Мой-мой - Владимир Яременко-Толстой
Шрифт:
Интервал:
Закладка:
Перед дверью автомобиля застыли камеры фоторепортеров. Наконец, дверь открылась, и из нее энергично выскочил Адольф Гитлер, в котором я тут же узнал Хубси Крамера, приветствуя всех характерными взмахами поднимаемой вверх вытянутой ладони.
Да, для всех это был настоящий шок! Я думаю, что я никогда в жизни так еще не смеялся. Особенно, когда на Хубси со всех сторон навалились только спустя минуту пришедшие в себя полицейские. Я чуть не умер от хохота, наблюдая, как они сбили с него фуражку и, выкручивая назад руки, запихнули на заднее сиденье патрульной машины.
На следующее утро первые страницы газет пестрели фотографиями этой незабываемой сцены под заголовком "На Венский Оперный бал прибыл Адольф Гитлер, но был немедленно арестован полицией". Хубси Крамера пробовали судить, однако он умело превратил этот процесс в фарс и дело спешно замяли.
Но все это было уже после.
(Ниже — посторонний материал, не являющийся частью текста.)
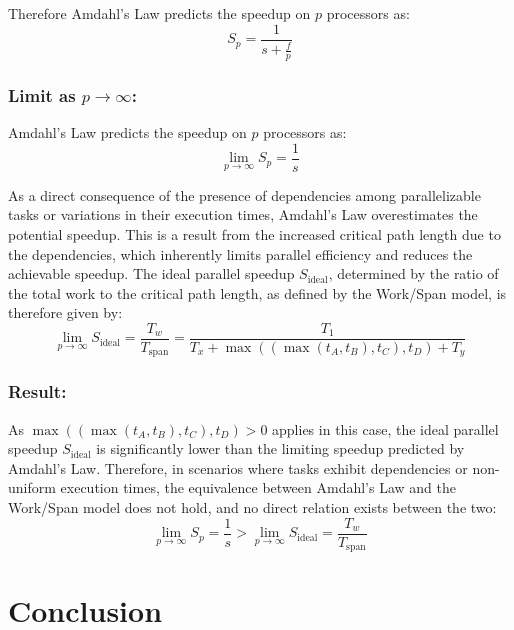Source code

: \documentclass[
  a4paper, %
]{kaohandt}
\begin{document}
Therefore Amdahl's Law predicts the speedup on $p$ processors as:
\begin{equation}
  S_p = \frac{1}{s + \frac{f}{p}}
\end{equation}

\subsubsection*{Limit as $p \rightarrow \infty$:}
Amdahl's Law predicts the speedup on $p$ processors as:
\begin{equation}
  \lim_{p \to \infty} S_p = \frac{1}{s}
\end{equation}

As a direct consequence of the presence of dependencies among parallelizable tasks or variations in their execution times, Amdahl's Law overestimates the potential speedup. This is a result from the increased critical path length due to the dependencies, which inherently limits parallel efficiency and reduces the achievable speedup. The ideal parallel speedup $S_{\text{ideal}}$, determined by the ratio of the total work to the critical path length, as defined by the Work/Span model, is therefore given by:
\begin{equation}
  \lim_{p \to \infty} S_{\text{ideal}} = \frac{T_w}{T_{\text{span}}} = \frac{T_1}{T_x + \max((\max(t_A, t_B), t_C), t_D) + T_y}
\end{equation}

\subsubsection*{Result:}

As $\max((\max(t_A, t_B), t_C), t_D) > 0$ applies in this case, the ideal parallel speedup $S_{\text{ideal}}$ is significantly lower than the limiting speedup predicted by Amdahl's Law. Therefore, in scenarios where tasks exhibit dependencies or non-uniform execution times, the equivalence between Amdahl's Law and the Work/Span model does not hold, and no direct relation exists between the two:
\begin{equation}
  \lim_{p \to \infty} S_p = \frac{1}{s} > \lim_{p \to \infty} S_{\text{ideal}} = \frac{T_w}{T_{\text{span}}}
\end{equation}

\section{Conclusion}
\end{document}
А до того, во время американской агрессии на Балканах Хубси Крамер организовал в Венском Кюнстлерхаусе антивоенный симпозиум. По ночам американцы бомбили Белград, поэтому симпозиум проходил ночью, это было своего рода бдение солидарности с сербским народом.
Официальная австрийская пропаганда приветствовала вторжение НАТО в Европу, а австрийское государственное телевиденье собирало деньги на помощь хорватским католикам в Боснии под лозунгом "Nachbar in Not", в переводе означавшем "сосед в беде". Австрия традиционная католическая страна, поэтому здесь все было понятно.
Оппозиции же практически не было никакой, гомосексуалисты не били витрины дорогих магазинов с требованием, чтобы их отправили под американские бомбы, а насильно это делать никто не собирался.
На симпозиум Хубси пригласил видных деятелей науки и культуры, там были французские, итальянские и датские профессора. Из профессоров Венского университета, кроме меня, никто на симпозиум прийти не пожелал. Им всем было до задницы то, что в соседней стране гибли невинные люди. Я сразу принял предложение Хубси Крамера, переданное мне редактором глянцевого литературного журнала "Винцайле" Гюнтером Гейгером по прозвищу Лысый Пират.
У Лысого Пирата имелись целевые средства на поэтические выступления, поэтому он сказал мне – "Толстой, придумай и почитай там стихи. Я запишу это как мероприятие, а деньги мы поделим". До того как стать редактором журнала, Лысый Пират торговал наркотиками и четыре раза сидел в австрийских и швейцарских тюрьмах. Он был мне чем-то симпатичен, пиша похабные романы и называя себя австрийским Жанном Жене.
В своей жизни я привык общаться с самыми отпетыми негодяями, потому что среди них много любопытнейших персонажей, обладающих нестандартным мышлением, а это именно то, что я больше всего ценю в людях.
Свое выступление я готовил тщательно. Когда мне предоставили слово, я не сел за освободившийся после часовой тирады французского профессора стул, а вылез на стол. Начавшая засыпать публика, которой ночное бдение под скучные речи давалось с трудом, встрепенулась.
– Я не буду читать здесь длинные речи, – заявил я, – я написал короткое стихотворение под названием "NATO in Not" (т.е. "НАТО в беде"). Понять его будет трудно, потому, что оно написано на трех сибирских языках – якутском, тувинском и чувашском. Но, как мне кажется, в поэзии важна передача чувств, а язык – это всего лишь средство, поэтому прошу меня внимательно слушать и не перебивать. Больше пяти минут времени я у вас не отниму.
Услышав в ответ одобрительные возгласы, я продолжал:
– В Сибири существует традиция – поэт должен непременно читать свои стихи голым. Делается это для того, чтобы публика собственными глазами могла убедиться, что он не прячет под одеждой оружие, ложь или задние мысли. Сибирский поэт должен быть полностью открыт.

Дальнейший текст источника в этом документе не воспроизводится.